**Work order:**
Every record must be repeated precisely as it stands.

**Provided information:**
━━━━━━━━
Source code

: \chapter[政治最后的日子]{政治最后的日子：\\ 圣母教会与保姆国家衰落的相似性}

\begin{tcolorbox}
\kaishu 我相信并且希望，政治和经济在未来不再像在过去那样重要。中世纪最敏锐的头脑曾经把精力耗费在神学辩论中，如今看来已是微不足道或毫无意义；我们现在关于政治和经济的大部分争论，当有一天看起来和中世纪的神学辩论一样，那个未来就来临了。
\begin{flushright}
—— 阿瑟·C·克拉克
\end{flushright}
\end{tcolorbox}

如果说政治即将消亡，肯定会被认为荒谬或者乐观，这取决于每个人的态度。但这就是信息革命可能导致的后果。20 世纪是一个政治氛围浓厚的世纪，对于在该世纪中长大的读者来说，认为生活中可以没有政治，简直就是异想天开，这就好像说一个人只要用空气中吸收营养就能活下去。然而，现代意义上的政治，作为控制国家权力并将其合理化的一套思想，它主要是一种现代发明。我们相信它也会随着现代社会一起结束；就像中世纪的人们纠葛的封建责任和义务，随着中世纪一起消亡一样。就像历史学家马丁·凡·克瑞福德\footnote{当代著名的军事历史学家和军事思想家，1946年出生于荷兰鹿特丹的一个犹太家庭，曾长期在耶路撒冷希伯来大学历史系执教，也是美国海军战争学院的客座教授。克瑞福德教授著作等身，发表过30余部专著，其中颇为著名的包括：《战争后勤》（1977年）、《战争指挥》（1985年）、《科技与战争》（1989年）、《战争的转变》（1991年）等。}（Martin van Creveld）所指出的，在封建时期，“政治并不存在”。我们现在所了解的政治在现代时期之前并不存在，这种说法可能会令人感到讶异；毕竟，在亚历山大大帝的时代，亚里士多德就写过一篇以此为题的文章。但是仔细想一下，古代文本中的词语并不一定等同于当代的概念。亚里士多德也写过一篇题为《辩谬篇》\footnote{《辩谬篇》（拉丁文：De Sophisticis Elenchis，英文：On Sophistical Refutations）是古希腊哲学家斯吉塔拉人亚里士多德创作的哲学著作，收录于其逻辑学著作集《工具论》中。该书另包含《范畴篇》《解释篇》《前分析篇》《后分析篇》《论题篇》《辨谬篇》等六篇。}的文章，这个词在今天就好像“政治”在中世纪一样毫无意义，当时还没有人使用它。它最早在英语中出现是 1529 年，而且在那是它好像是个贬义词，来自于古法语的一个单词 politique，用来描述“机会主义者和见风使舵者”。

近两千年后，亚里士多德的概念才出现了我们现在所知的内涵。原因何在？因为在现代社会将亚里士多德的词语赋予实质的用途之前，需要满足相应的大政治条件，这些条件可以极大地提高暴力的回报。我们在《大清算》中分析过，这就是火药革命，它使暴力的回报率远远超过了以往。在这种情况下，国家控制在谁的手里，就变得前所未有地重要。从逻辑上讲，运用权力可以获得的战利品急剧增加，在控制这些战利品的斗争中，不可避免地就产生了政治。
━━━━━━━━
**Solution to the exercise:**
Source code

: \chapter[政治最后的日子]{政治最后的日子：\\ 圣母教会与保姆国家衰落的相似性}

\begin{tcolorbox}
\kaishu 我相信并且希望，政治和经济在未来不再像在过去那样重要。中世纪最敏锐的头脑曾经把精力耗费在神学辩论中，如今看来已是微不足道或毫无意义；我们现在关于政治和经济的大部分争论，当有一天看起来和中世纪的神学辩论一样，那个未来就来临了。
\begin{flushright}
—— 阿瑟·C·克拉克
\end{flushright}
\end{tcolorbox}

如果说政治即将消亡，肯定会被认为荒谬或者乐观，这取决于每个人的态度。但这就是信息革命可能导致的后果。20 世纪是一个政治氛围浓厚的世纪，对于在该世纪中长大的读者来说，认为生活中可以没有政治，简直就是异想天开，这就好像说一个人只要用空气中吸收营养就能活下去。然而，现代意义上的政治，作为控制国家权力并将其合理化的一套思想，它主要是一种现代发明。我们相信它也会随着现代社会一起结束；就像中世纪的人们纠葛的封建责任和义务，随着中世纪一起消亡一样。就像历史学家马丁·凡·克瑞福德\footnote{当代著名的军事历史学家和军事思想家，1946年出生于荷兰鹿特丹的一个犹太家庭，曾长期在耶路撒冷希伯来大学历史系执教，也是美国海军战争学院的客座教授。克瑞福德教授著作等身，发表过30余部专著，其中颇为著名的包括：《战争后勤》（1977年）、《战争指挥》（1985年）、《科技与战争》（1989年）、《战争的转变》（1991年）等。}（Martin van Creveld）所指出的，在封建时期，“政治并不存在”。我们现在所了解的政治在现代时期之前并不存在，这种说法可能会令人感到讶异；毕竟，在亚历山大大帝的时代，亚里士多德就写过一篇以此为题的文章。但是仔细想一下，古代文本中的词语并不一定等同于当代的概念。亚里士多德也写过一篇题为《辩谬篇》\footnote{《辩谬篇》（拉丁文：De Sophisticis Elenchis，英文：On Sophistical Refutations）是古希腊哲学家斯吉塔拉人亚里士多德创作的哲学著作，收录于其逻辑学著作集《工具论》中。该书另包含《范畴篇》《解释篇》《前分析篇》《后分析篇》《论题篇》《辨谬篇》等六篇。}的文章，这个词在今天就好像“政治”在中世纪一样毫无意义，当时还没有人使用它。它最早在英语中出现是 1529 年，而且在那是它好像是个贬义词，来自于古法语的一个单词 politique，用来描述“机会主义者和见风使舵者”。

近两千年后，亚里士多德的概念才出现了我们现在所知的内涵。原因何在？因为在现代社会将亚里士多德的词语赋予实质的用途之前，需要满足相应的大政治条件，这些条件可以极大地提高暴力的回报。我们在《大清算》中分析过，这就是火药革命，它使暴力的回报率远远超过了以往。在这种情况下，国家控制在谁的手里，就变得前所未有地重要。从逻辑上讲，运用权力可以获得的战利品急剧增加，在控制这些战利品的斗争中，不可避免地就产生了政治。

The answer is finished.